AIM OF THE EXERCISE ::
Below are the entries to work from; restate word for word the portion that opens with the line containing "Each product workflow" and closes with the line containing "#### QuickStart Tests", keeping both.

RECORDED INFORMATION ::
========

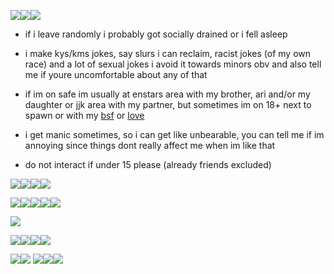![](https://media.discordapp.net/attachments/1029646164800315412/1187200539256180826/ezgif.com-resize_3.gif?ex=659605a9&is=658390a9&hm=830740158983bb6f4f7377832b9bef4185226d5742b09071c94d1c244b1fb859&=)![](https://media.discordapp.net/attachments/1029646164800315412/1187200242936971305/ezgif.com-resize.gif?ex=65960563&is=65839063&hm=72de3303983fae81091e8d1fd48cefa9348ac3f410b7c88965d1ea82e4c3688f&=)![](https://media.discordapp.net/attachments/1064346829170409502/1202476047980036176/28Made_Mood29_Arashi_Narukami_Chibi-ezgif.com-resize_2.gif?ex=65cd9816&is=65bb2316&hm=539857f54873613b50bed51c8162f09c6a631e4e28a43ba85187a2b129b0035c&=)

- if i leave randomly i probably got socially drained or i fell asleep

- i make kys/kms jokes, say slurs i can reclaim, racist jokes (of my own race) and a lot of sexual jokes i avoid it towards minors obv and also tell me if youre uncomfortable about any of that

- if im on safe im usually at enstars area with my brother, ari and/or my daughter or jjk area with my partner, but sometimes im on 18+ next to spawn or with my [bsf](https://www.patreon.com/Vampiireloverr/about) or [love](https://sntry.cc/hervictim)

- i get manic sometimes, so i can get like unbearable, you can tell me if im annoying since things dont really affect me when im like that

- do not interact if under 15 please (already friends excluded)
  

![](https://media.discordapp.net/attachments/1055708347724218399/1178857535390892132/kuro_stamp.gif?ex=6577aba2&is=656536a2&hm=e0471a703615466c27b5a2e1b698cc5724f507e90e135168520e5995c0e78f2e&=)![](https://64.media.tumblr.com/5134d2176d6e523999c912b6125a0658/tumblr_pue7fxvZ6r1xbgu08o4_100.pnj)![](https://64.media.tumblr.com/ca4e8ec838b58786becf96051881f6b1/tumblr_pvhupydOFK1xbgu08o5_100.png)![](https://media.discordapp.net/attachments/1029646164800315412/1186784012065316885/ezgif.com-webp-to-gif-converted.gif?ex=659481bd&is=65820cbd&hm=f7e594fec50bff8b06f54f068f22093b8b6d75e601c272dc14c59bffcd83f1fe&=)

![](https://64.media.tumblr.com/ccbacee108bbd3fca2ec273750b3efb0/tumblr_pumjicoZ5k1xbgu08o2_100.png)![](https://64.media.tumblr.com/7ca7546352ea5d2e2b9a2fe819533f9c/tumblr_pvn9ryYgNP1xbgu08o4_100.png)![](https://media.discordapp.net/attachments/1029646164800315412/1180771509694906368/image.png?ex=657ea229&is=656c2d29&hm=76fbff3bc1db997b496fd7a4d3e38d05f0b754763980377a0f1644cec30e5918&=&format=webp&quality=lossless)![](https://cdn.discordapp.com/attachments/1029646164800315412/1186784222254469150/image.png?ex=659481ef&is=65820cef&hm=3f0e47508c866cf120c389202f10ac337a3b1f5b2f520f2f41373396a1dd5de9&)![](https://media.discordapp.net/attachments/1055708347724218399/1196857098244464721/Untitled14.png?ex=65b92708&is=65a6b208&hm=f2df8bb86ca1f9c8124f3016060e0decbdcc81765acc2c8b0cd4dfbd724c38f7&=&format=webp&quality=lossless)


![](https://cdn.discordapp.com/attachments/1076885655243718687/1186585729015492658/image.png?ex=6593c913&is=65815413&hm=8ec885454f22df1f93daf3281a8ead206ac3ebea3259e8a2141b2d688ea5be03&)

![](https://media.discordapp.net/attachments/1029646164800315412/1180772597722533979/image.png?ex=657ea32c&is=656c2e2c&hm=8770185d5cb2ea668ba0498c7a02f5232d2045ed94ab5f58c83d371f480d030b&=&format=webp&quality=lossless)![](https://64.media.tumblr.com/7a9d9d65c3aa4f345aff7b10822ee999/tumblr_purp60aSHH1xbgu08o2_100.png)![](https://64.media.tumblr.com/76dcd8efc3f6e92f5f75179f992ec146/tumblr_purp60aSHH1xbgu08o3_100.png)![](https://64.media.tumblr.com/1c7393c2889ce026fba7310374e27a05/tumblr_py0m7sMJlb1xbgu08o3_100.gifv)

![](https://64.media.tumblr.com/f115d07c34a8e209e28f72f62a87aafa/tumblr_py0nor5pMG1xbgu08o1_100.png)![](https://64.media.tumblr.com/901fcf85508bcfaacc92ed852cf777e2/tumblr_py0nor5pMG1xbgu08o2_100.gifv) ![](https://64.media.tumblr.com/1160405c2cfac45c161e2ac528eb20a1/tumblr_pwedo5UQHm1xbgu08o1_250.png)![](https://64.media.tumblr.com/a8d1d77503e7aa5e301b1e25f7207ec1/tumblr_pui9z6WYgW1xbgu08o3_100.png)![](https://media.discordapp.net/attachments/1061880649180532776/1196761625357717545/image.png?ex=65b8ce1e&is=65a6591e&hm=3597de91aad434e1f356fae88220c7e598ce97c123d71543dfa8c592922bf617&=&format=webp&quality=lossless)
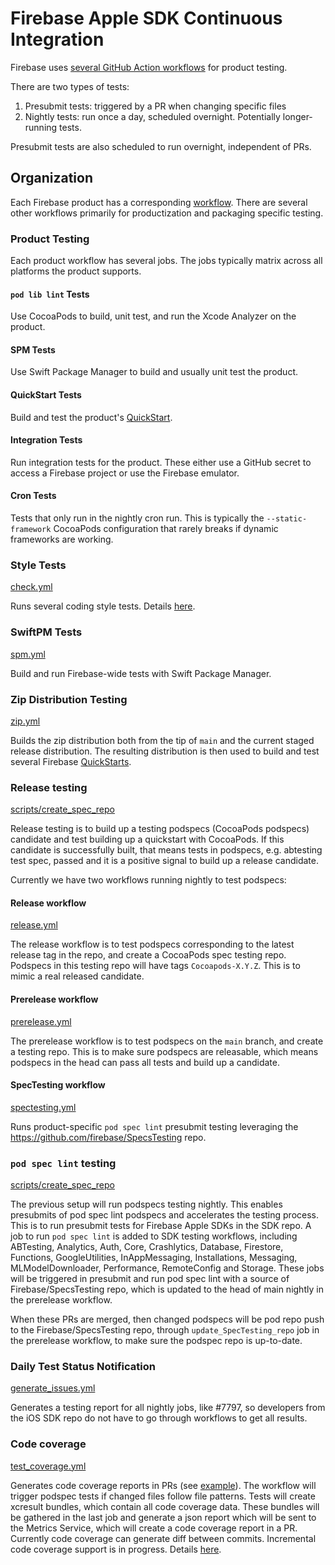 # Firebase Apple SDK Continuous Integration

Firebase uses [several GitHub Action
workflows](https://github.com/firebase/firebase-ios-sdk/tree/main/.github/actions/)
for product testing.

There are two types of tests:
1. Presubmit tests: triggered by a PR when changing specific files
2. Nightly tests: run once a day, scheduled overnight. Potentially longer-running tests.

Presubmit tests are also scheduled to run overnight, independent of PRs.

## Organization

Each Firebase product has a corresponding
[workflow](https://github.com/firebase/firebase-ios-sdk/tree/main/.github/workflows). There
are several other workflows primarily for productization and packaging specific testing.

### Product Testing

Each product workflow has several jobs. The jobs typically matrix across all platforms the product
supports.

#### `pod lib lint` Tests

Use CocoaPods to build, unit test, and run the Xcode Analyzer on the product.

#### SPM Tests

Use Swift Package Manager to build and usually unit test the product.

#### QuickStart Tests

Build and test the product's [QuickStart](https://github.com/firebase/quickstart-ios).

#### Integration Tests

Run integration tests for the product. These either use a GitHub secret to access a Firebase project
or use the Firebase emulator.

#### Cron Tests

Tests that only run in the nightly cron run. This is typically the `--static-framework` CocoaPods
configuration that rarely breaks if dynamic frameworks are working.

### Style Tests
[check.yml](https://github.com/firebase/firebase-ios-sdk/tree/main/.github/workflows/check.yml)

Runs several coding style tests. Details
[here](https://github.com/firebase/firebase-ios-sdk/tree/main/scripts/README.md#checksh).

### SwiftPM Tests
[spm.yml](https://github.com/firebase/firebase-ios-sdk/tree/main/.github/workflows/spm.yml)

Build and run Firebase-wide tests with Swift Package Manager.

### Zip Distribution Testing
[zip.yml](https://github.com/firebase/firebase-ios-sdk/tree/main/.github/workflows/zip.yml)

Builds the zip distribution both from the tip of `main` and the current staged release distribution.
The resulting distribution is then used to build and test several Firebase
[QuickStarts](https://github.com/firebase/quickstart-ios).

### Release testing
[scripts/create_spec_repo](https://github.com/firebase/firebase-ios-sdk/tree/main//scripts/create_spec_repo)

Release testing is to build up a testing podspecs (CocoaPods podspecs) candidate and test building
up a quickstart with CocoaPods. If this candidate is successfully built, that means tests in
podspecs, e.g. abtesting test spec, passed and it is a positive signal to build up a release
candidate.

Currently we have two workflows running nightly to test podspecs:

#### Release workflow
[release.yml](https://github.com/firebase/firebase-ios-sdk/tree/main/.github/workflows/release.yml)

The release workflow is to test podspecs corresponding to the latest release tag in the repo, and
create a CocoaPods spec testing repo. Podspecs in this testing repo
will have tags `Cocoapods-X.Y.Z`. This is to mimic a real released candidate.

#### Prerelease workflow
[prerelease.yml](https://github.com/firebase/firebase-ios-sdk/tree/main/.github/workflows/prerelease.yml)

The prerelease workflow is to test podspecs on the `main` branch, and create a testing repo. This is
to make sure podspecs are releasable, which means podspecs in the head can pass all tests and build
up a candidate.

#### SpecTesting workflow
[spectesting.yml](https://github.com/firebase/firebase-ios-sdk/tree/main/.github/workflows/spectesting.yml)

Runs product-specific `pod spec lint` presubmit testing leveraging the https://github.com/firebase/SpecsTesting
repo.

### `pod spec lint` testing
[scripts/create_spec_repo](https://github.com/firebase/firebase-ios-sdk/tree/main/scripts/create_spec_repo)

The previous setup will run podspecs testing nightly. This enables presubmits of pod spec lint
podspecs and accelerates the testing process. This is to run presubmit tests for Firebase Apple SDKs
in the SDK repo. A job to run `pod spec lint` is added to SDK testing workflows, including ABTesting,
Analytics, Auth, Core, Crashlytics, Database, Firestore, Functions, GoogleUtilities,
InAppMessaging, Installations, Messaging, MLModelDownloader, Performance, RemoteConfig and Storage.
These jobs will be triggered in presubmit and run pod spec lint with a source of
Firebase/SpecsTesting repo, which is updated to the head of main nightly in the prerelease
workflow.

When these PRs are merged, then changed podspecs will be pod repo push to the Firebase/SpecsTesting
repo, through `update_SpecTesting_repo` job in the prerelease workflow, to make sure the podspec
repo is up-to-date.

### Daily Test Status Notification
[generate_issues.yml](https://github.com/firebase/firebase-ios-sdk/tree/main/.github/workflows/generate_issues.yml)

Generates a testing report for all nightly jobs, like #7797, so developers from the iOS SDK repo do
not have to go through workflows to get all results.

### Code coverage
[test_coverage.yml](https://github.com/firebase/firebase-ios-sdk/tree/main/.github/workflows/test_coverage.yml)

Generates code coverage reports in PRs (see
[example](https://github.com/firebase/firebase-ios-sdk/pull/7788#issuecomment-807690514)).
The workflow will trigger podspec
tests if changed files follow file patterns. Tests will create xcresult bundles, which contain all
code coverage data. These bundles will be gathered in the last job and generate a json report which
will be sent to the Metrics Service, which will create a code coverage report in a PR. Currently
code coverage can generate diff between commits. Incremental code coverage support is in progress.
Details
[here](https://github.com/firebase/firebase-ios-sdk/blob/main/.github/workflows/health-metrics-presubmit.yml#L417).

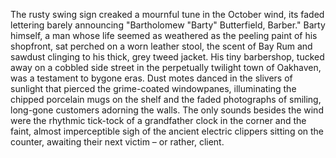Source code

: The rusty swing sign creaked a mournful tune in the October wind, its faded lettering barely announcing "Bartholomew "Barty" Butterfield, Barber."  Barty himself, a man whose life seemed as weathered as the peeling paint of his shopfront, sat perched on a worn leather stool, the scent of Bay Rum and sawdust clinging to his thick, grey tweed jacket.  His tiny barbershop, tucked away on a cobbled side street in the perpetually twilight town of Oakhaven, was a testament to bygone eras.  Dust motes danced in the slivers of sunlight that pierced the grime-coated windowpanes, illuminating the chipped porcelain mugs on the shelf and the faded photographs of smiling, long-gone customers adorning the walls. The only sounds besides the wind were the rhythmic tick-tock of a grandfather clock in the corner and the faint, almost imperceptible sigh of the ancient electric clippers sitting on the counter, awaiting their next victim – or rather, client.
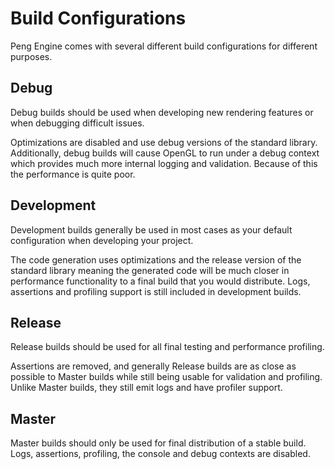 # Build Configurations

Peng Engine comes with several different build configurations for different purposes.

## Debug

Debug builds should be used when developing new rendering features or when debugging difficult issues.

Optimizations are disabled and use debug versions of the standard library. Additionally, debug builds will cause OpenGL to run under a debug context which provides much more internal logging and validation. Because of this the performance is quite poor.

## Development

Development builds generally be used in most cases as your default configuration when developing your project.

The code generation uses optimizations and the release version of the standard library meaning the generated code will be much closer in performance functionality to a final build that you would distribute. Logs, assertions and profiling support is still included in development builds.

## Release

Release builds should be used for all final testing and performance profiling.

Assertions are removed, and generally Release builds are as close as possible to Master builds while still being usable for validation and profiling. Unlike Master builds, they still emit logs and have profiler support.

## Master

Master builds should only be used for final distribution of a stable build. Logs, assertions, profiling, the console and debug contexts are disabled.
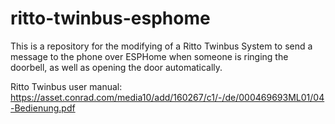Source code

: # ritto-twinbus-esphome
This is a repository for the modifying of a Ritto Twinbus System to send a message to the phone over ESPHome when someone is ringing the doorbell, as well as opening the door automatically.

Ritto Twinbus user manual:
https://asset.conrad.com/media10/add/160267/c1/-/de/000469693ML01/04-Bedienung.pdf

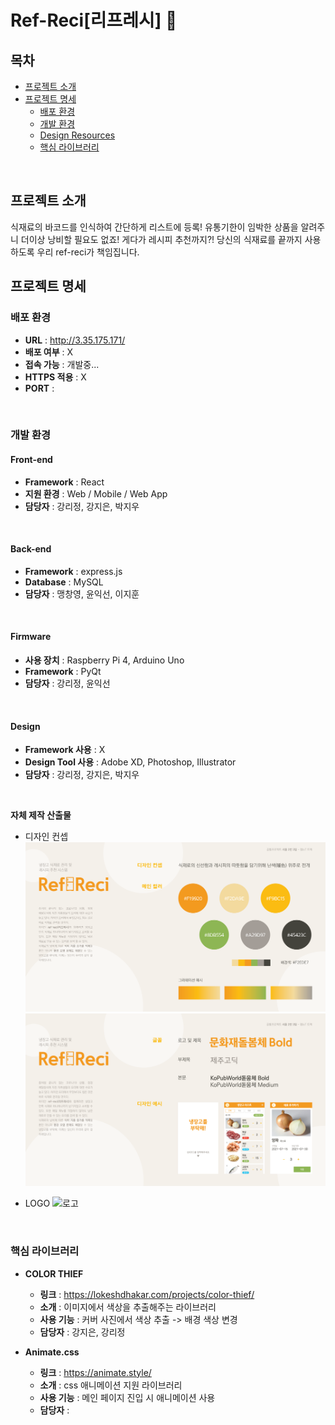 # Ref-Reci[리프레시] :rice:

## 목차

- [프로젝트 소개](#프로젝트-소개)    
- [프로젝트 명세](#프로젝트-명세)
  - [배포 환경](#배포-환경)
  - [개발 환경](#개발-환경)
  - [Design Resources](#design-resources)
  - [핵심 라이브러리](#핵심-라이브러리)
<br>

## 프로젝트 소개
식재료의 바코드를 인식하여 간단하게 리스트에 등록! 유통기한이 임박한 상품을 알려주니 더이상 낭비할 필요도 없죠! 게다가 레시피 추천까지?! 당신의 식재료를 끝까지 사용하도록 우리 ref-reci가 책임집니다.
<br>

## 프로젝트 명세
### 배포 환경
- __URL__ : http://3.35.175.171/
- __배포 여부__ : X
- __접속 가능__ : 개발중...
- __HTTPS 적용__ : X
- __PORT__ :
<br>

### 개발 환경
#### Front-end
- __Framework__ : React
- __지원 환경__ : Web / Mobile / Web App
- __담당자__ : 강리정, 강지은, 박지우
<br>

#### Back-end
- __Framework__ : express.js
- __Database__ : MySQL
- __담당자__ : 맹창영, 윤익선, 이지훈
<br>

#### Firmware
- __사용 장치__ : Raspberry Pi 4, Arduino Uno
- __Framework__ : PyQt
- __담당자__ : 강리정, 윤익선
<br>

#### Design
- __Framework 사용__ : X
- __Design Tool 사용__ : Adobe XD, Photoshop, Illustrator
- __담당자__ : 강리정, 강지은, 박지우
<br>

__자체 제작 산출물__
- 디자인 컨셉
![디자인 컨셉1](./img/최종컨셉1.png)
![디자인 컨셉2](./img/최종컨셉2.png)

- LOGO
![로고](./img/logo.png)

<br>

### 핵심 라이브러리
- __COLOR THIEF__
  - __링크__ : https://lokeshdhakar.com/projects/color-thief/
  - __소개__ : 이미지에서 색상을 추출해주는 라이브러리
  - __사용 기능__ : 커버 사진에서 색상 추출 -> 배경 색상 변경
  - __담당자__ : 강지은, 강리정

- __Animate.css__
  - __링크__ : https://animate.style/
  - __소개__ : css 애니메이션 지원 라이브러리
  - __사용 기능__ : 메인 페이지 진입 시 애니메이션 사용
  - __담당자__ : 


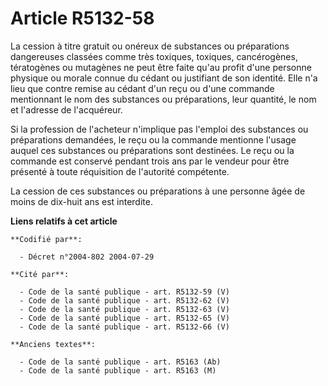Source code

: # Article R5132-58

La cession à titre gratuit ou onéreux de substances ou préparations dangereuses classées comme très toxiques, toxiques,
cancérogènes, tératogènes ou mutagènes ne peut être faite qu'au profit d'une personne physique ou morale connue du cédant ou
justifiant de son identité. Elle n'a lieu que contre remise au cédant d'un reçu ou d'une commande mentionnant le nom des
substances ou préparations, leur quantité, le nom et l'adresse de l'acquéreur.

Si la profession de l'acheteur n'implique pas l'emploi des substances ou préparations demandées, le reçu ou la commande
mentionne l'usage auquel ces substances ou préparations sont destinées. Le reçu ou la commande est conservé pendant trois ans
par le vendeur pour être présenté à toute réquisition de l'autorité compétente.

La cession de ces substances ou préparations à une personne âgée de moins de dix-huit ans est interdite.

**Liens relatifs à cet article**

	**Codifié par**:

	  - Décret n°2004-802 2004-07-29

	**Cité par**:

	  - Code de la santé publique - art. R5132-59 (V)
	  - Code de la santé publique - art. R5132-62 (V)
	  - Code de la santé publique - art. R5132-63 (V)
	  - Code de la santé publique - art. R5132-65 (V)
	  - Code de la santé publique - art. R5132-66 (V)

	**Anciens textes**:

	  - Code de la santé publique - art. R5163 (Ab)
	  - Code de la santé publique - art. R5163 (M)
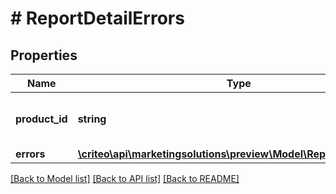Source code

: # # ReportDetailErrors

## Properties

Name | Type | Description | Notes
------------ | ------------- | ------------- | -------------
**product_id** | **string** | The product ID in lowercase |
**errors** | [**\criteo\api\marketingsolutions\preview\Model\ReportDetailError[]**](ReportDetailError.md) |  |

[[Back to Model list]](../../README.md#models) [[Back to API list]](../../README.md#endpoints) [[Back to README]](../../README.md)
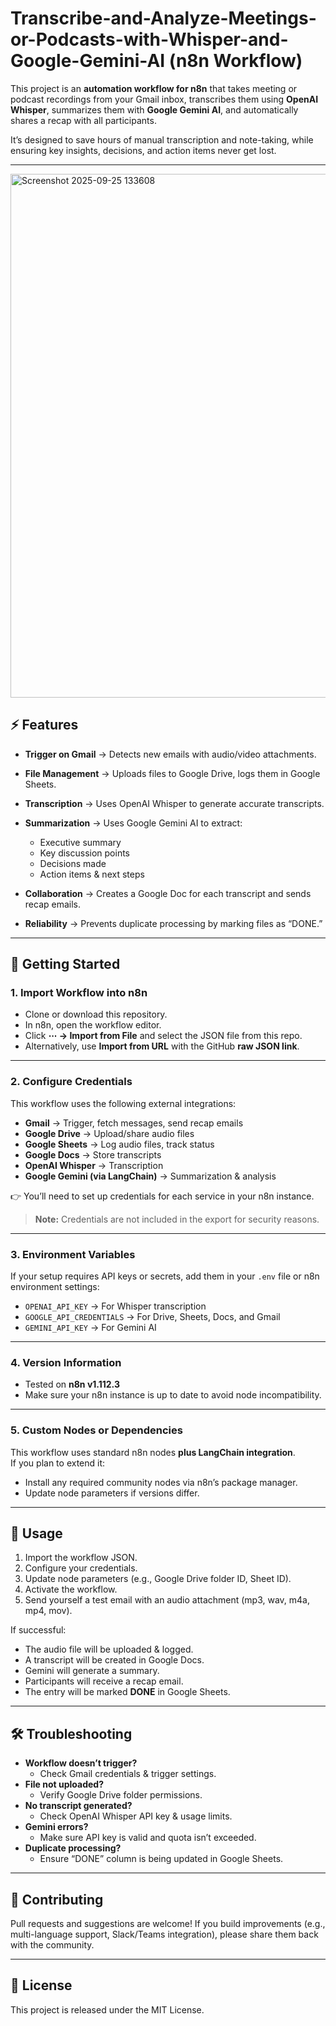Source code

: # Transcribe-and-Analyze-Meetings-or-Podcasts-with-Whisper-and-Google-Gemini-AI (n8n Workflow)

This project is an **automation workflow for n8n** that takes meeting or podcast recordings from your Gmail inbox, transcribes them using **OpenAI Whisper**, summarizes them with **Google Gemini AI**, and automatically shares a recap with all participants.  

It’s designed to save hours of manual transcription and note-taking, while ensuring key insights, decisions, and action items never get lost.  

---
 <img width="1822" height="838" alt="Screenshot 2025-09-25 133608" src="https://github.com/user-attachments/assets/f96f3b91-a58d-4ecf-aef3-b71cbdcbcef3" />

## ⚡ Features
- **Trigger on Gmail** → Detects new emails with audio/video attachments.  
- **File Management** → Uploads files to Google Drive, logs them in Google Sheets.  
- **Transcription** → Uses OpenAI Whisper to generate accurate transcripts.  
- **Summarization** → Uses Google Gemini AI to extract: 

  - Executive summary  
  - Key discussion points  
  - Decisions made  
  - Action items & next steps  
- **Collaboration** → Creates a Google Doc for each transcript and sends recap emails.  
- **Reliability** → Prevents duplicate processing by marking files as “DONE.”  

---

## 🚀 Getting Started

### 1. Import Workflow into n8n
- Clone or download this repository.  
- In n8n, open the workflow editor.  
- Click **⋯ → Import from File** and select the JSON file from this repo.  
- Alternatively, use **Import from URL** with the GitHub **raw JSON link**.  

---

### 2. Configure Credentials
This workflow uses the following external integrations:  
- **Gmail** → Trigger, fetch messages, send recap emails  
- **Google Drive** → Upload/share audio files  
- **Google Sheets** → Log audio files, track status  
- **Google Docs** → Store transcripts  
- **OpenAI Whisper** → Transcription  
- **Google Gemini (via LangChain)** → Summarization & analysis  

👉 You’ll need to set up credentials for each service in your n8n instance.  
> **Note:** Credentials are not included in the export for security reasons.  

---

### 3. Environment Variables
If your setup requires API keys or secrets, add them in your `.env` file or n8n environment settings:  
- `OPENAI_API_KEY` → For Whisper transcription  
- `GOOGLE_API_CREDENTIALS` → For Drive, Sheets, Docs, and Gmail  
- `GEMINI_API_KEY` → For Gemini AI  

---

### 4. Version Information
- Tested on **n8n v1.112.3**  
- Make sure your n8n instance is up to date to avoid node incompatibility.  

---

### 5. Custom Nodes or Dependencies
This workflow uses standard n8n nodes **plus LangChain integration**.  
If you plan to extend it:  
- Install any required community nodes via n8n’s package manager.  
- Update node parameters if versions differ.  

---

## 📝 Usage
1. Import the workflow JSON.  
2. Configure your credentials.  
3. Update node parameters (e.g., Google Drive folder ID, Sheet ID).  
4. Activate the workflow.  
5. Send yourself a test email with an audio attachment (mp3, wav, m4a, mp4, mov).  

If successful:  
- The audio file will be uploaded & logged.  
- A transcript will be created in Google Docs.  
- Gemini will generate a summary.  
- Participants will receive a recap email.  
- The entry will be marked **DONE** in Google Sheets.  

---

## 🛠️ Troubleshooting
- **Workflow doesn’t trigger?**  
  - Check Gmail credentials & trigger settings.  
- **File not uploaded?**  
  - Verify Google Drive folder permissions.  
- **No transcript generated?**  
  - Check OpenAI Whisper API key & usage limits.  
- **Gemini errors?**  
  - Make sure API key is valid and quota isn’t exceeded.  
- **Duplicate processing?**  
  - Ensure “DONE” column is being updated in Google Sheets.  

---

## 🤝 Contributing
Pull requests and suggestions are welcome! If you build improvements (e.g., multi-language support, Slack/Teams integration), please share them back with the community.  

---

## 📄 License
This project is released under the MIT License.  

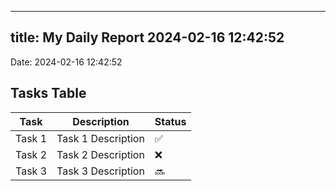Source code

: 
---
title: My Daily Report 2024-02-16 12:42:52
---

Date: 2024-02-16 12:42:52

## Tasks Table

| Task | Description | Status |
|------|-------------|--------|
| Task 1 | Task 1 Description | ✅ |
| Task 2 | Task 2 Description | ❌ |
| Task 3 | Task 3 Description | 🔜 |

========

YOUR RESPONSE ::
Each product workflow has several jobs. The jobs typically matrix across all platforms the product
supports.

#### `pod lib lint` Tests

Use CocoaPods to build, unit test, and run the Xcode Analyzer on the product.

#### SPM Tests

Use Swift Package Manager to build and usually unit test the product.

#### QuickStart Tests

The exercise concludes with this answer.